§ **Information shown**:
Segment Open
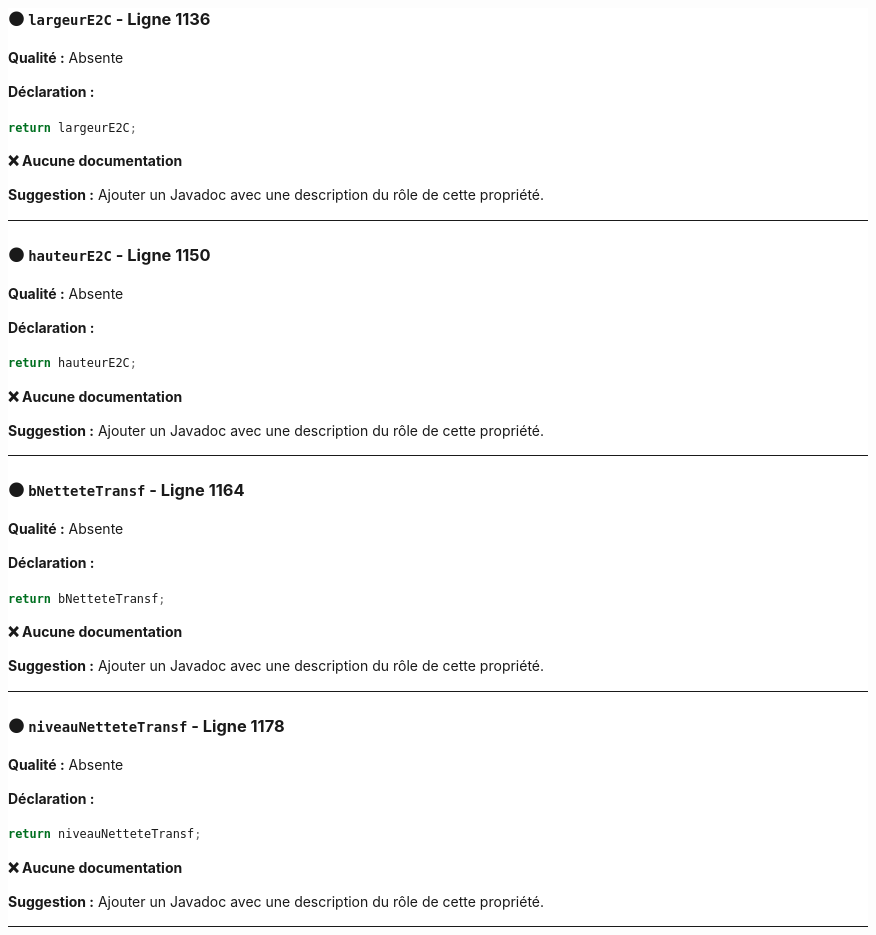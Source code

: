 ### ⚫ `largeurE2C` - Ligne 1136

**Qualité :** Absente

**Déclaration :**
```java
return largeurE2C;
```

**❌ Aucune documentation**

**Suggestion :** Ajouter un Javadoc avec une description du rôle de cette propriété.

---

### ⚫ `hauteurE2C` - Ligne 1150

**Qualité :** Absente

**Déclaration :**
```java
return hauteurE2C;
```

**❌ Aucune documentation**

**Suggestion :** Ajouter un Javadoc avec une description du rôle de cette propriété.

---

### ⚫ `bNetteteTransf` - Ligne 1164

**Qualité :** Absente

**Déclaration :**
```java
return bNetteteTransf;
```

**❌ Aucune documentation**

**Suggestion :** Ajouter un Javadoc avec une description du rôle de cette propriété.

---

### ⚫ `niveauNetteteTransf` - Ligne 1178

**Qualité :** Absente

**Déclaration :**
```java
return niveauNetteteTransf;
```

**❌ Aucune documentation**

**Suggestion :** Ajouter un Javadoc avec une description du rôle de cette propriété.

---
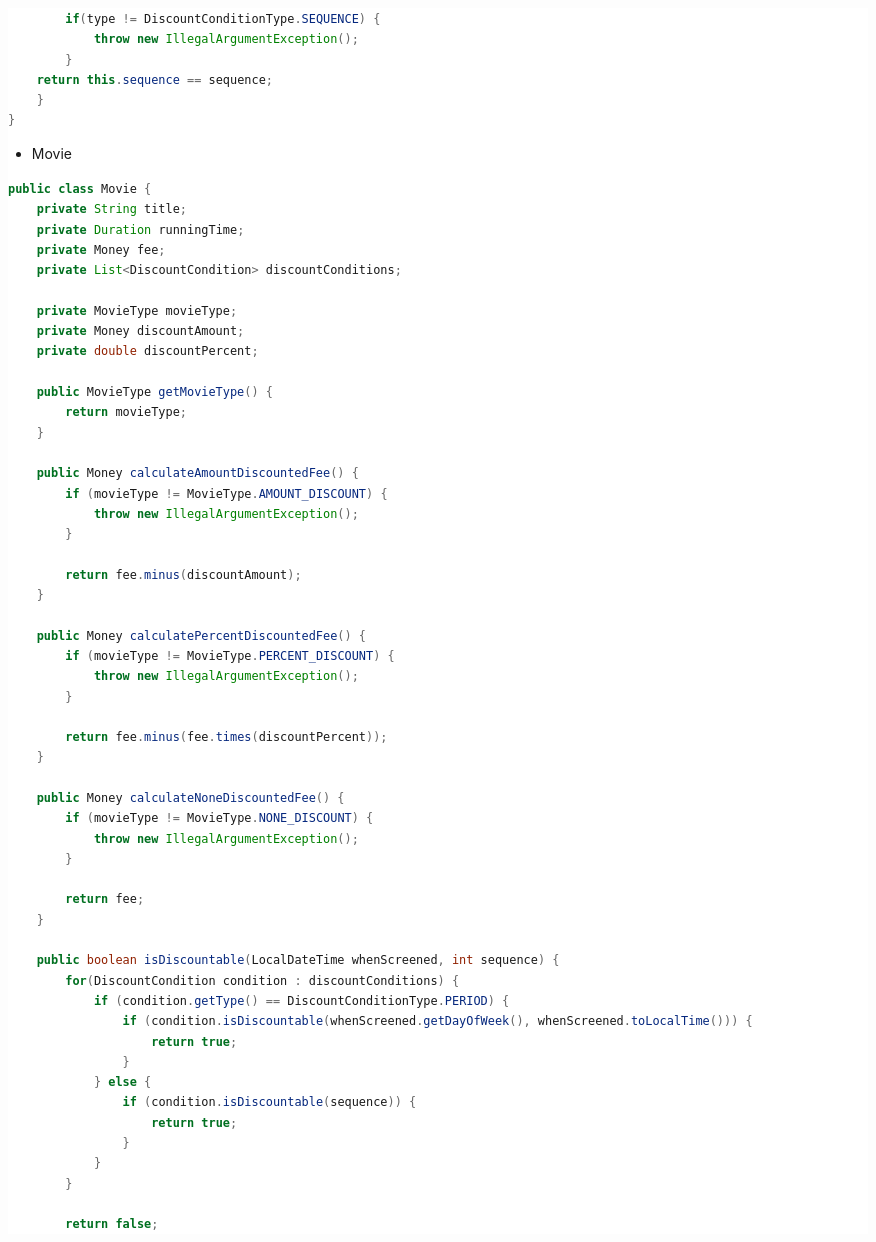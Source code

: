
 ```java
		if(type != DiscountConditionType.SEQUENCE) {
			throw new IllegalArgumentException();
		}
	return this.sequence == sequence;
	}
}
```

- Movie

```java
public class Movie {
    private String title;
    private Duration runningTime;
    private Money fee;
    private List<DiscountCondition> discountConditions;

    private MovieType movieType;
    private Money discountAmount;
    private double discountPercent;

    public MovieType getMovieType() {
        return movieType;
    }

    public Money calculateAmountDiscountedFee() {
        if (movieType != MovieType.AMOUNT_DISCOUNT) {
            throw new IllegalArgumentException();
        }

        return fee.minus(discountAmount);
    }

    public Money calculatePercentDiscountedFee() {
        if (movieType != MovieType.PERCENT_DISCOUNT) {
            throw new IllegalArgumentException();
        }

        return fee.minus(fee.times(discountPercent));
    }

    public Money calculateNoneDiscountedFee() {
        if (movieType != MovieType.NONE_DISCOUNT) {
            throw new IllegalArgumentException();
        }

        return fee;
    }

    public boolean isDiscountable(LocalDateTime whenScreened, int sequence) {
        for(DiscountCondition condition : discountConditions) {
            if (condition.getType() == DiscountConditionType.PERIOD) {
                if (condition.isDiscountable(whenScreened.getDayOfWeek(), whenScreened.toLocalTime())) {
                    return true;
                }
            } else {
                if (condition.isDiscountable(sequence)) {
                    return true;
                }
            }
        }

        return false;
```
Segment Closed
Take every line from the records above that has the word "minus" and copy it.

        return fee.minus(discountAmount);
        return fee.minus(fee.times(discountPercent));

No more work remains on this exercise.